→ **What you are asked to do**
Once you find a line containing the word "matching" in the entries below, copy it.

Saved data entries
::::

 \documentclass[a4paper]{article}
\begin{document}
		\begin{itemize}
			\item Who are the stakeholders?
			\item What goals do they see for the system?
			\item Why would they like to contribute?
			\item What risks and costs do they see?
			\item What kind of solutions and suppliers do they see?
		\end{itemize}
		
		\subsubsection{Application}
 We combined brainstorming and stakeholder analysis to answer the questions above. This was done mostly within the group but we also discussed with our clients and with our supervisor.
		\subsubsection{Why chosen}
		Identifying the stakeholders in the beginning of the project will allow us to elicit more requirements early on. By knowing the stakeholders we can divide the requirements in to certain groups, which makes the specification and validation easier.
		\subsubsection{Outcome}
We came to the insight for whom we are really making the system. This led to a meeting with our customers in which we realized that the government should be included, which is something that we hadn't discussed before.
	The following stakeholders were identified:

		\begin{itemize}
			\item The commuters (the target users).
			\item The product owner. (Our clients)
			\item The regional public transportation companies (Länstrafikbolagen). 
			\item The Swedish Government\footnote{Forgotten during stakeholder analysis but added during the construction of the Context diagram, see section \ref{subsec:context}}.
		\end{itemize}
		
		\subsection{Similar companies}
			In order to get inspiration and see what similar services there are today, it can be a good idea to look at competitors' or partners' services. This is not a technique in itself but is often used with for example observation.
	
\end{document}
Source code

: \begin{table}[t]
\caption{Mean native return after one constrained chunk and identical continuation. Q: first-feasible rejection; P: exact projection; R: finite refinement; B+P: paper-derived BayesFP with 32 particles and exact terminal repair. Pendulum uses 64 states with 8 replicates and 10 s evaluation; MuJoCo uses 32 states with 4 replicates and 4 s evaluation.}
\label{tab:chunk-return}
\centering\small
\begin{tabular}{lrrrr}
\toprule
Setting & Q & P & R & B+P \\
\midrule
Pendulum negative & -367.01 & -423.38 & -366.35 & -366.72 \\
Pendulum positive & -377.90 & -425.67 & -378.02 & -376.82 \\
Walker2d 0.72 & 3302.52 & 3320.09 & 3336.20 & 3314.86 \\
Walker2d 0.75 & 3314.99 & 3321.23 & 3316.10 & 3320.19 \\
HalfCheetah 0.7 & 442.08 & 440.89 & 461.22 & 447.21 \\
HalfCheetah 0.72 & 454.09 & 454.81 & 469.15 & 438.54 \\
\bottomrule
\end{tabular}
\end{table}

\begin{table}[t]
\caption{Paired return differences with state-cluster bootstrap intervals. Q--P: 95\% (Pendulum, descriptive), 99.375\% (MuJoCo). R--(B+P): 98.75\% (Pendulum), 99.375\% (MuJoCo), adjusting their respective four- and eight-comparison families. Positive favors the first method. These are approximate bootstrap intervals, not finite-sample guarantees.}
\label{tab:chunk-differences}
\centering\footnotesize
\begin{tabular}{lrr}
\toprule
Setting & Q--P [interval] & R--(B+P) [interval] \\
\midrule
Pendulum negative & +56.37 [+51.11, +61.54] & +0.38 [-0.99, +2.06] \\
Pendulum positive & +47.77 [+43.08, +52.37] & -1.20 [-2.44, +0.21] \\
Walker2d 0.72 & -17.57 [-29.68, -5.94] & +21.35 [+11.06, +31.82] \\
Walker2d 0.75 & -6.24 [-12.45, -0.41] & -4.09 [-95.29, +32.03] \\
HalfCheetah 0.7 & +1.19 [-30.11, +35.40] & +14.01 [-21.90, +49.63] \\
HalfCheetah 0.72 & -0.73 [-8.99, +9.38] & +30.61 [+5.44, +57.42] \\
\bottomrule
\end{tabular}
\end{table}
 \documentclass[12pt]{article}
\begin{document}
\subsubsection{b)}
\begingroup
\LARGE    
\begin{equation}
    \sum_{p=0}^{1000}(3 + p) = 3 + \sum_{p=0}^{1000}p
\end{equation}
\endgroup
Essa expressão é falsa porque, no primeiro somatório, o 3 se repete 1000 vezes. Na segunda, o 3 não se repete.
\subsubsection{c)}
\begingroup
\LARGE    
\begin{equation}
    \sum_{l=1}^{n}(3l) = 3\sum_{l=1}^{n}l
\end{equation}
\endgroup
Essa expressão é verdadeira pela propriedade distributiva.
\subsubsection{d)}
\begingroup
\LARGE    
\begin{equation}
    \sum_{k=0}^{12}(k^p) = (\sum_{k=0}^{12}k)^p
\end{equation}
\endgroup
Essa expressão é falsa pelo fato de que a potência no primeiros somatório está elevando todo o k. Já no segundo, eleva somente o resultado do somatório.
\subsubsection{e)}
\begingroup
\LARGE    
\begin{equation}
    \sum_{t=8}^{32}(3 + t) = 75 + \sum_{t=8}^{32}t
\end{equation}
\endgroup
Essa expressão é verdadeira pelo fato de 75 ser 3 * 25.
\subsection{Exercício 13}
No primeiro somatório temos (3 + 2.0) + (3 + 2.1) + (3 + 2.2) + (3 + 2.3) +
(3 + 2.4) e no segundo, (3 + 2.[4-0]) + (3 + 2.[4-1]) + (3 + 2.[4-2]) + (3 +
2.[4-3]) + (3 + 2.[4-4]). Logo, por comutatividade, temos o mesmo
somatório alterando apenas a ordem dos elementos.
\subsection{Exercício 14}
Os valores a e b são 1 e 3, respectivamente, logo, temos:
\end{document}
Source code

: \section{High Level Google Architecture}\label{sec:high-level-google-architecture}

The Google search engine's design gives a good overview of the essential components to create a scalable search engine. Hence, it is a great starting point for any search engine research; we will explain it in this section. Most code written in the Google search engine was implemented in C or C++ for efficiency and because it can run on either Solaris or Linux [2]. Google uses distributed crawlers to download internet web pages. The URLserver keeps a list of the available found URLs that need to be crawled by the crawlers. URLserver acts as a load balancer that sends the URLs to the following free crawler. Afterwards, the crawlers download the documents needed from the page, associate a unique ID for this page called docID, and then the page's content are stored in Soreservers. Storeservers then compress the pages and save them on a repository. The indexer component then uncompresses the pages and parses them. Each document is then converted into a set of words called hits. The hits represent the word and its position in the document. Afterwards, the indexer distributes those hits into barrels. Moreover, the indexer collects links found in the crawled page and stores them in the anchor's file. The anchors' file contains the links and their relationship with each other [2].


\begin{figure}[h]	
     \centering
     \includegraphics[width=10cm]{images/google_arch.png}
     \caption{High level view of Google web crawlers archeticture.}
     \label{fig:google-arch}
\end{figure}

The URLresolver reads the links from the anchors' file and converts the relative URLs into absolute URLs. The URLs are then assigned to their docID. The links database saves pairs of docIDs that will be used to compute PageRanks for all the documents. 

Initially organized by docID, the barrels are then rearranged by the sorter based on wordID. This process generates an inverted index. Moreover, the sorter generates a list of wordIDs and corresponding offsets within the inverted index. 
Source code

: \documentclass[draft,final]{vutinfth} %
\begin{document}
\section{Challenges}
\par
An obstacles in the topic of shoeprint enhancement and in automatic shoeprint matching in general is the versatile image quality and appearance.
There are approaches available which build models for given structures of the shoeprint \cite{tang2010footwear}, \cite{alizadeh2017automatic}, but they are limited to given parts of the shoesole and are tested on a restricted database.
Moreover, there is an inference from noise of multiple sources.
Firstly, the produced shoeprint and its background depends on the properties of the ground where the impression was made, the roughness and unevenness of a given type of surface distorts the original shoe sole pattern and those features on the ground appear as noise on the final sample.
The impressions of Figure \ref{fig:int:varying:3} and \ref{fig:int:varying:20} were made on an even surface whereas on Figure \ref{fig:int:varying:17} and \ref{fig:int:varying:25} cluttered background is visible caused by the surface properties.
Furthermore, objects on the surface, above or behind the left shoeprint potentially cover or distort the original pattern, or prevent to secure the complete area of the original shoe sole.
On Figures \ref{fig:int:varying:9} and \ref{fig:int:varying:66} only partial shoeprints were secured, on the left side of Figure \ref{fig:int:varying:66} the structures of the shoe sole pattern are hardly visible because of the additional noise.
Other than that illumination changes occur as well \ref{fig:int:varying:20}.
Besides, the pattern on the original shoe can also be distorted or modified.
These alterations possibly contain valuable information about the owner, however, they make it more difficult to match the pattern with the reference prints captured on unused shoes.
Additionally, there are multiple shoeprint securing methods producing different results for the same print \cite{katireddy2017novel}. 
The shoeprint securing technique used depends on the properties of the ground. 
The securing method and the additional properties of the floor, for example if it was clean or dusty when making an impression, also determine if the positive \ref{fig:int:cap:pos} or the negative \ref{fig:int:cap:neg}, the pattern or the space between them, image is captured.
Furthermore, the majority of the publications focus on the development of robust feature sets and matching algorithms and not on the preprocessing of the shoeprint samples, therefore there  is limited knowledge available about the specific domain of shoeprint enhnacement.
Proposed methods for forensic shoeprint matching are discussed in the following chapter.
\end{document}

::::

→ **Task output**
An obstacles in the topic of shoeprint enhancement and in automatic shoeprint matching in general is the versatile image quality and appearance.
Furthermore, the majority of the publications focus on the development of robust feature sets and matching algorithms and not on the preprocessing of the shoeprint samples, therefore there  is limited knowledge available about the specific domain of shoeprint enhnacement.
Proposed methods for forensic shoeprint matching are discussed in the following chapter.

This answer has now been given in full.